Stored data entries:
-------------------------
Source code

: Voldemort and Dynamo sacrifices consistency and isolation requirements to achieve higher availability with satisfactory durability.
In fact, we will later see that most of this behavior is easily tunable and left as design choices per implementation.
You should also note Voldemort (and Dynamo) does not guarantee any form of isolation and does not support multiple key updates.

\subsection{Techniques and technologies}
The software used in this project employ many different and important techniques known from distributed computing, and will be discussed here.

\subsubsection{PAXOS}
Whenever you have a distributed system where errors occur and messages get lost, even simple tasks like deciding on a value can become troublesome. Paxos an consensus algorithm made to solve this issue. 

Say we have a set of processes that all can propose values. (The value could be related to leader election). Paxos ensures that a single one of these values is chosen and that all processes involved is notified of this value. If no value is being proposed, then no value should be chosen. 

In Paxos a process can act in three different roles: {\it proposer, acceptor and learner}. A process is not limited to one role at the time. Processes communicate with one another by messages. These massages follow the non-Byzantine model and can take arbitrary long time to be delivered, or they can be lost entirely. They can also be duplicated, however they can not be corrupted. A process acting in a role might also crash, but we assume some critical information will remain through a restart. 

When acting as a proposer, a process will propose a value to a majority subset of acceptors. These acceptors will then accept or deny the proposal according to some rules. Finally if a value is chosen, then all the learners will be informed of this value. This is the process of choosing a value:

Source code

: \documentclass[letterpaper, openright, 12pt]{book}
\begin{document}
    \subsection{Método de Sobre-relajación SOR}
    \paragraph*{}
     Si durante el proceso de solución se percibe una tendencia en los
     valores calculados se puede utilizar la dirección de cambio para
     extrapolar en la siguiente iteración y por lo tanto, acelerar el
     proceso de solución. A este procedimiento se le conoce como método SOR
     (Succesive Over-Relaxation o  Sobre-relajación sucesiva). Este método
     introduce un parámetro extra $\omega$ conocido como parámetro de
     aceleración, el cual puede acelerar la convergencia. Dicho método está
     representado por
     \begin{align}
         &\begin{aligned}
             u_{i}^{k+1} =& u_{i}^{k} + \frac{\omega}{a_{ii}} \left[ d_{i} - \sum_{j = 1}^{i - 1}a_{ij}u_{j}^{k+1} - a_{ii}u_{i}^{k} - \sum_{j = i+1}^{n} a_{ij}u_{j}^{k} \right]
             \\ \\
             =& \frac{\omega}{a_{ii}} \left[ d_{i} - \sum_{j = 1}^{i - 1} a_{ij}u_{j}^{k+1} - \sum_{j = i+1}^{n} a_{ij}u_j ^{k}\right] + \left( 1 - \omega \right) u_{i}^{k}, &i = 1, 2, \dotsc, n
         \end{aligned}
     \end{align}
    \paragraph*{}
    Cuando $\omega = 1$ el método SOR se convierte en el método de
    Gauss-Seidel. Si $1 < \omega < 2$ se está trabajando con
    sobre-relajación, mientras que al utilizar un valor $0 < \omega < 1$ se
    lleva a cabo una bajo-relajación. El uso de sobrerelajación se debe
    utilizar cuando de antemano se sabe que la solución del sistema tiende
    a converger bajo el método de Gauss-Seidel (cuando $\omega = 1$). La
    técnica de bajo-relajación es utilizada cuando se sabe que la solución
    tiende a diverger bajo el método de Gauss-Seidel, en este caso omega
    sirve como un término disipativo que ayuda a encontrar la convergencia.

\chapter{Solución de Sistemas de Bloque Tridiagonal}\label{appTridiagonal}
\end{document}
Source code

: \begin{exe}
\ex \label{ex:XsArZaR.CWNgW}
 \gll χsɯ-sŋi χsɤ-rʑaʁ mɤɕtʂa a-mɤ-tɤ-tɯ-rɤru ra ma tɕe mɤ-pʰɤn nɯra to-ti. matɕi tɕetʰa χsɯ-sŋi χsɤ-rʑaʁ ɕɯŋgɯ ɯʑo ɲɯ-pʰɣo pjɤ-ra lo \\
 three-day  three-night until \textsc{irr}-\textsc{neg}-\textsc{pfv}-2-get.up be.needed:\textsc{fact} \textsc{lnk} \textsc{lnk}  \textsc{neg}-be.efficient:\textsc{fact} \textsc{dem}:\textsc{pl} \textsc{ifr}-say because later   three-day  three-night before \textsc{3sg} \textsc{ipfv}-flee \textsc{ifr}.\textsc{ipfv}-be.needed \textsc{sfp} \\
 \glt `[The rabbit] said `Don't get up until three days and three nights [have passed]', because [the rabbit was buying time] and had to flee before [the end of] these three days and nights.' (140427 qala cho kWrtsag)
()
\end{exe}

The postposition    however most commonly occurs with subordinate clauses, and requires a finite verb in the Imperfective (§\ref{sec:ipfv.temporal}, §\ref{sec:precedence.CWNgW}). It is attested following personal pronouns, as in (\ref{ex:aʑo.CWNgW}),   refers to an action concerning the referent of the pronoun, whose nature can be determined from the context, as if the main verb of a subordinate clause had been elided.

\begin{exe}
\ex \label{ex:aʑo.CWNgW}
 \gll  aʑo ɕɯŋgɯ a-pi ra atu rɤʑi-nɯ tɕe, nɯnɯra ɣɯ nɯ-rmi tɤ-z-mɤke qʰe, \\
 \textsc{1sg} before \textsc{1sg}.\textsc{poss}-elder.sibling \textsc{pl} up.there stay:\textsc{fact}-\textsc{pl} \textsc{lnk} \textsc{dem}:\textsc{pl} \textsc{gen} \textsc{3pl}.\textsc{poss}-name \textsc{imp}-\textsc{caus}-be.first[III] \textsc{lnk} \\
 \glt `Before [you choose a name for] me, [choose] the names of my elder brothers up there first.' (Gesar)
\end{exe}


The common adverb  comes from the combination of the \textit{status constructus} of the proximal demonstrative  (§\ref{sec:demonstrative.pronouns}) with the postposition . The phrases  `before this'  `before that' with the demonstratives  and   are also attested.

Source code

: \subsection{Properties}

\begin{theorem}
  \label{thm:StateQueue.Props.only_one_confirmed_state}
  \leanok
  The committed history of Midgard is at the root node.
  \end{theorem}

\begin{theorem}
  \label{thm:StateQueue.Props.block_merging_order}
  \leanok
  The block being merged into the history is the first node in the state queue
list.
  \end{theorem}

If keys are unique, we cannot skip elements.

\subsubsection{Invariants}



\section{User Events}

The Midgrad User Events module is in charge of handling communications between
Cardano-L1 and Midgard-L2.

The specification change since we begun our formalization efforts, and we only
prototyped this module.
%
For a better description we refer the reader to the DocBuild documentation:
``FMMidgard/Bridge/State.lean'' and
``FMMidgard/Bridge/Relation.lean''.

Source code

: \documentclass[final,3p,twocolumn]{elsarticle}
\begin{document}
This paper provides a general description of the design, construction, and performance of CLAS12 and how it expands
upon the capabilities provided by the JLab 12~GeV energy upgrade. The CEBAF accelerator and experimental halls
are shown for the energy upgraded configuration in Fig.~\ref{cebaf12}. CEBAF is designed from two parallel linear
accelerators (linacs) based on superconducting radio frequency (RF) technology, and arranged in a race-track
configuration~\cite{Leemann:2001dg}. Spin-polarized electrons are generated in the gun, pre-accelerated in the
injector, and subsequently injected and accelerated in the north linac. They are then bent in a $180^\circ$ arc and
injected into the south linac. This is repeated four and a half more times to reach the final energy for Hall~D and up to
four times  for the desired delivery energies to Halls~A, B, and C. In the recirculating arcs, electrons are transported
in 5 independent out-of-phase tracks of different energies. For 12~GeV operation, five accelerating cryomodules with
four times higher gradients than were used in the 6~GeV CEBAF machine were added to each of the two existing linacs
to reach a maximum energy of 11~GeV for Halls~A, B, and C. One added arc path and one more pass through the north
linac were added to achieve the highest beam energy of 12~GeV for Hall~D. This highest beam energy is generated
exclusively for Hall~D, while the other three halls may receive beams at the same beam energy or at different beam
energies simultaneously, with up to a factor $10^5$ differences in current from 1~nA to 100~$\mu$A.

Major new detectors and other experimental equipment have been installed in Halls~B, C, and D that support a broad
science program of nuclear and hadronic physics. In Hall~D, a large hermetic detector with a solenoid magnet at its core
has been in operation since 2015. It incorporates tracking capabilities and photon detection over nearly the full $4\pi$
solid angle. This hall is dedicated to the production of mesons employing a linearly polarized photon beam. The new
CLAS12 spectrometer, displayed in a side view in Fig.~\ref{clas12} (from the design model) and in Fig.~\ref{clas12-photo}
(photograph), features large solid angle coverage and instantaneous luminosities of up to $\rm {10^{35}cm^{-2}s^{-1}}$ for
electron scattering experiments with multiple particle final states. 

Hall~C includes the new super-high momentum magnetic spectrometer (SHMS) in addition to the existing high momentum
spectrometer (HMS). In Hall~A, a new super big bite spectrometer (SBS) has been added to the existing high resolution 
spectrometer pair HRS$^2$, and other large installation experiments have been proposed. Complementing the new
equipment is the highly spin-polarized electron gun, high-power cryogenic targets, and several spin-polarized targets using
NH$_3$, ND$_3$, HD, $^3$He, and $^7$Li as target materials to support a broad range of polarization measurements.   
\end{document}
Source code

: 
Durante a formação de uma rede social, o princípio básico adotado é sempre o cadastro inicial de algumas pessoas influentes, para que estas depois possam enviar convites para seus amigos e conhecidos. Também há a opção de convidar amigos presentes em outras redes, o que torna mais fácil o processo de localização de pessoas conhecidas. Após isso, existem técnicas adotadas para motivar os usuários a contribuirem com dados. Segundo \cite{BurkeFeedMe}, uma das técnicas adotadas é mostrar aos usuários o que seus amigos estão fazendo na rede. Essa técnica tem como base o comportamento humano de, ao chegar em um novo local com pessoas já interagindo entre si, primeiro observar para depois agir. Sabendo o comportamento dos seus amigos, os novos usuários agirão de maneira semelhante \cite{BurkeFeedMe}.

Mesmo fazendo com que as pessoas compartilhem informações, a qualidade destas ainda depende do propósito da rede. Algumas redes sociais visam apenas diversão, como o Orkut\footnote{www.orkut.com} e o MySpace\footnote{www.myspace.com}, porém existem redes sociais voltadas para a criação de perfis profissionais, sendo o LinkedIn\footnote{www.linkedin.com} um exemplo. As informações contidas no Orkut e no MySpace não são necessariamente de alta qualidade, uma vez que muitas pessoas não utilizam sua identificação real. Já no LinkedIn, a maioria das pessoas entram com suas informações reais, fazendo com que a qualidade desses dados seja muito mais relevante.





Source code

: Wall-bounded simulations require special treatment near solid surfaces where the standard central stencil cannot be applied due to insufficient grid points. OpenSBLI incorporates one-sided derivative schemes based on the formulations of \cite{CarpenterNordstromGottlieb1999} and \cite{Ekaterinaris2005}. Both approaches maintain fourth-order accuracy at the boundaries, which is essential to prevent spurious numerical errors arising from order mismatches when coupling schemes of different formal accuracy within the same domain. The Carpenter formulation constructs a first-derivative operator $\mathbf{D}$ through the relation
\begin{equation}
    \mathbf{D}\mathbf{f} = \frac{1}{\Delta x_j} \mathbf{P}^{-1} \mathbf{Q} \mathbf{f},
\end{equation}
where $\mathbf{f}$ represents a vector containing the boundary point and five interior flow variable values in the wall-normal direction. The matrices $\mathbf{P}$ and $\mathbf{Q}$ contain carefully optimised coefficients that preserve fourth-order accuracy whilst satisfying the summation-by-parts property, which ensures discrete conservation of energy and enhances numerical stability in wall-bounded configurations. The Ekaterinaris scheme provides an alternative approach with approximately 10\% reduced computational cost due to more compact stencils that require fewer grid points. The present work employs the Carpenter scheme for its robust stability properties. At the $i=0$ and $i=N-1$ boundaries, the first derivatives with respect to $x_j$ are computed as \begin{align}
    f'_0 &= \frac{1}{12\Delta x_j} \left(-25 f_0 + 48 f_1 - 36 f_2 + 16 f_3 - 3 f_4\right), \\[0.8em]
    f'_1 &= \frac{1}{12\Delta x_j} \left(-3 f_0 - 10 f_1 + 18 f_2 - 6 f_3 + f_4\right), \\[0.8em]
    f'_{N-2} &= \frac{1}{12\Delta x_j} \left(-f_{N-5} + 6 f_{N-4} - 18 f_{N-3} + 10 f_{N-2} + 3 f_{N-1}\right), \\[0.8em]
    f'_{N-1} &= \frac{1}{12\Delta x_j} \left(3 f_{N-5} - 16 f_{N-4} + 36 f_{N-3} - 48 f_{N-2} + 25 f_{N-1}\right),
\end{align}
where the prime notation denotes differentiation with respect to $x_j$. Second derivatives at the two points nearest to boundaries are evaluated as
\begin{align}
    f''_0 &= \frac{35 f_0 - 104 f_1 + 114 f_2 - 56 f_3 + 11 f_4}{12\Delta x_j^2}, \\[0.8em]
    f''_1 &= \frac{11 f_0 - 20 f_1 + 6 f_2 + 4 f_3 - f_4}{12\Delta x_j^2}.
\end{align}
-------------------------
Lines after the one containing "In Paxos a process" are not part of the task. Output the entries exactly from their first line through that one.

Source code

: Voldemort and Dynamo sacrifices consistency and isolation requirements to achieve higher availability with satisfactory durability.
In fact, we will later see that most of this behavior is easily tunable and left as design choices per implementation.
You should also note Voldemort (and Dynamo) does not guarantee any form of isolation and does not support multiple key updates.

\subsection{Techniques and technologies}
The software used in this project employ many different and important techniques known from distributed computing, and will be discussed here.

\subsubsection{PAXOS}
Whenever you have a distributed system where errors occur and messages get lost, even simple tasks like deciding on a value can become troublesome. Paxos an consensus algorithm made to solve this issue. 

Say we have a set of processes that all can propose values. (The value could be related to leader election). Paxos ensures that a single one of these values is chosen and that all processes involved is notified of this value. If no value is being proposed, then no value should be chosen. 

In Paxos a process can act in three different roles: {\it proposer, acceptor and learner}. A process is not limited to one role at the time. Processes communicate with one another by messages. These massages follow the non-Byzantine model and can take arbitrary long time to be delivered, or they can be lost entirely. They can also be duplicated, however they can not be corrupted. A process acting in a role might also crash, but we assume some critical information will remain through a restart. 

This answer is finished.